_Brief:_ Could you copy out every line of the data where the word "jinwei" occurs?
*** Opening of Material to process ***
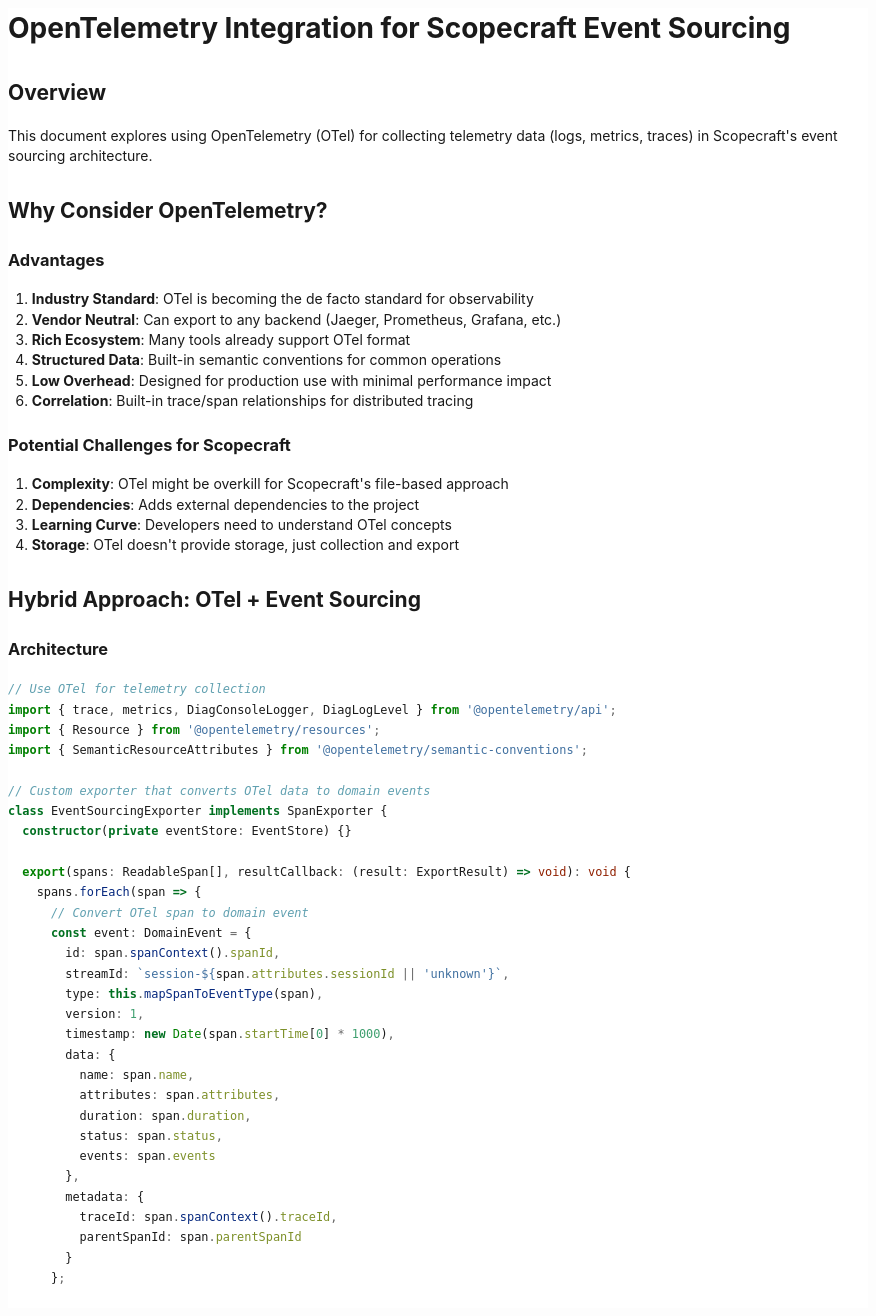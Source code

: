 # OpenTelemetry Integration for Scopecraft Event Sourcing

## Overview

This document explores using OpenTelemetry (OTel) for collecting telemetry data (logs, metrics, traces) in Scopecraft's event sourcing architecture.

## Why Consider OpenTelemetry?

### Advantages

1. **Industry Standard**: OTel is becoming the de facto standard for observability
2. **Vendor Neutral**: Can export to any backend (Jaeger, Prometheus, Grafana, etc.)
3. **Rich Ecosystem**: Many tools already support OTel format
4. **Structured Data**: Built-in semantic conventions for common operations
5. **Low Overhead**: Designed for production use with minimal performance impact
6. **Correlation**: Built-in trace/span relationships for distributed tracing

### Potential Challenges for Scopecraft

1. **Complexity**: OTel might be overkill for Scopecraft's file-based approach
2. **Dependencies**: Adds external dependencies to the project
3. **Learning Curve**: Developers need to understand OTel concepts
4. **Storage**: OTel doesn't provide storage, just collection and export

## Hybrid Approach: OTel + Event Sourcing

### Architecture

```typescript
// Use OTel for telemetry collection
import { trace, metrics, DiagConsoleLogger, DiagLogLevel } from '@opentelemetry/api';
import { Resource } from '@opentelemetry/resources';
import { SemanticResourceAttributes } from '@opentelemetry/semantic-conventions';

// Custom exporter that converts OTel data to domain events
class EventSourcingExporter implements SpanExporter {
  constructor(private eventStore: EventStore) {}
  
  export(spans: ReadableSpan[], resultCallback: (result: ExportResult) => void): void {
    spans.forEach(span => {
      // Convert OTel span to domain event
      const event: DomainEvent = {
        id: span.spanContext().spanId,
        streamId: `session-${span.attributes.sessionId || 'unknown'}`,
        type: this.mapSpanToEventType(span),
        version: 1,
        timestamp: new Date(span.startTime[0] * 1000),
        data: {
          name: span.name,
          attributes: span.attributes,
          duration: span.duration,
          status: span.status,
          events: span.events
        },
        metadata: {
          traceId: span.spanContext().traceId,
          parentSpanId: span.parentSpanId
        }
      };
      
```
*** Close of Material to process ***
*** Opening of Material to process ***
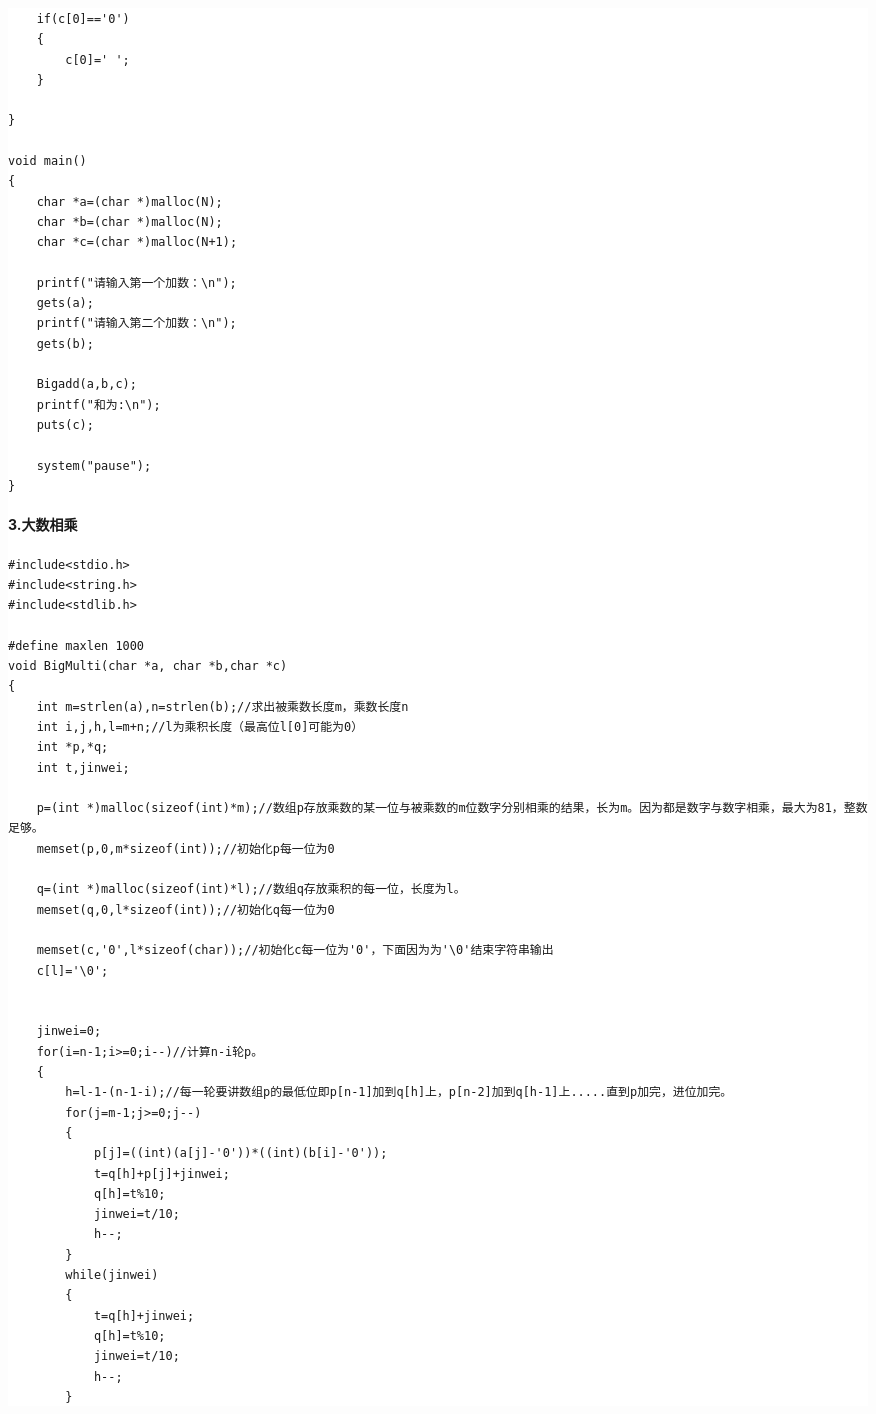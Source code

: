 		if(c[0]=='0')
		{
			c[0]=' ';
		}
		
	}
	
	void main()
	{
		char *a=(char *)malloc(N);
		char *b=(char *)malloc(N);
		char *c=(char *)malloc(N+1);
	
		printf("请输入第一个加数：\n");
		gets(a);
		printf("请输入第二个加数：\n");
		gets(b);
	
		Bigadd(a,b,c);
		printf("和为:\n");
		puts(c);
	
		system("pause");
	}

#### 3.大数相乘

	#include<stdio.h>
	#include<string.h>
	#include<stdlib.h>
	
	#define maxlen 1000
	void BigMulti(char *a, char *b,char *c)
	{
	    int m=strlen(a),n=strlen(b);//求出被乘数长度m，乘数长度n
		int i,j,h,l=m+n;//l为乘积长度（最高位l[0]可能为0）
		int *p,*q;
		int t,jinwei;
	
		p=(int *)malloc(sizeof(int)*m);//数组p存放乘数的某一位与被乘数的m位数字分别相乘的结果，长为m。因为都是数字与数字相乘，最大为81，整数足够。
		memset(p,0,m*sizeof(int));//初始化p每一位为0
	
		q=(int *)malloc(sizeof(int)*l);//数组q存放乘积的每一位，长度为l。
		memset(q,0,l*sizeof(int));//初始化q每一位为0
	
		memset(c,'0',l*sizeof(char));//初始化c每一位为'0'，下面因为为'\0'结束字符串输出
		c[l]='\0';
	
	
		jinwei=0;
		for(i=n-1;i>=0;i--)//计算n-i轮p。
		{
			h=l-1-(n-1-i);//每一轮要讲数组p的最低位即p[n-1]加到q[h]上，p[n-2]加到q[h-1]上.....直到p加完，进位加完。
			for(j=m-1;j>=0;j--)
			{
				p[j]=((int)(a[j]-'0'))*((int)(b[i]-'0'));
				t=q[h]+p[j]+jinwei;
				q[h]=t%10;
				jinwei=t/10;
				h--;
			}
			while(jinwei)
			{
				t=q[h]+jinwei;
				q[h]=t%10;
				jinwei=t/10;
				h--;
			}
*** Close of Material to process ***
_Task response:_
		int t,jinwei;
		jinwei=0;
				t=q[h]+p[j]+jinwei;
				jinwei=t/10;
			while(jinwei)
				t=q[h]+jinwei;
				jinwei=t/10;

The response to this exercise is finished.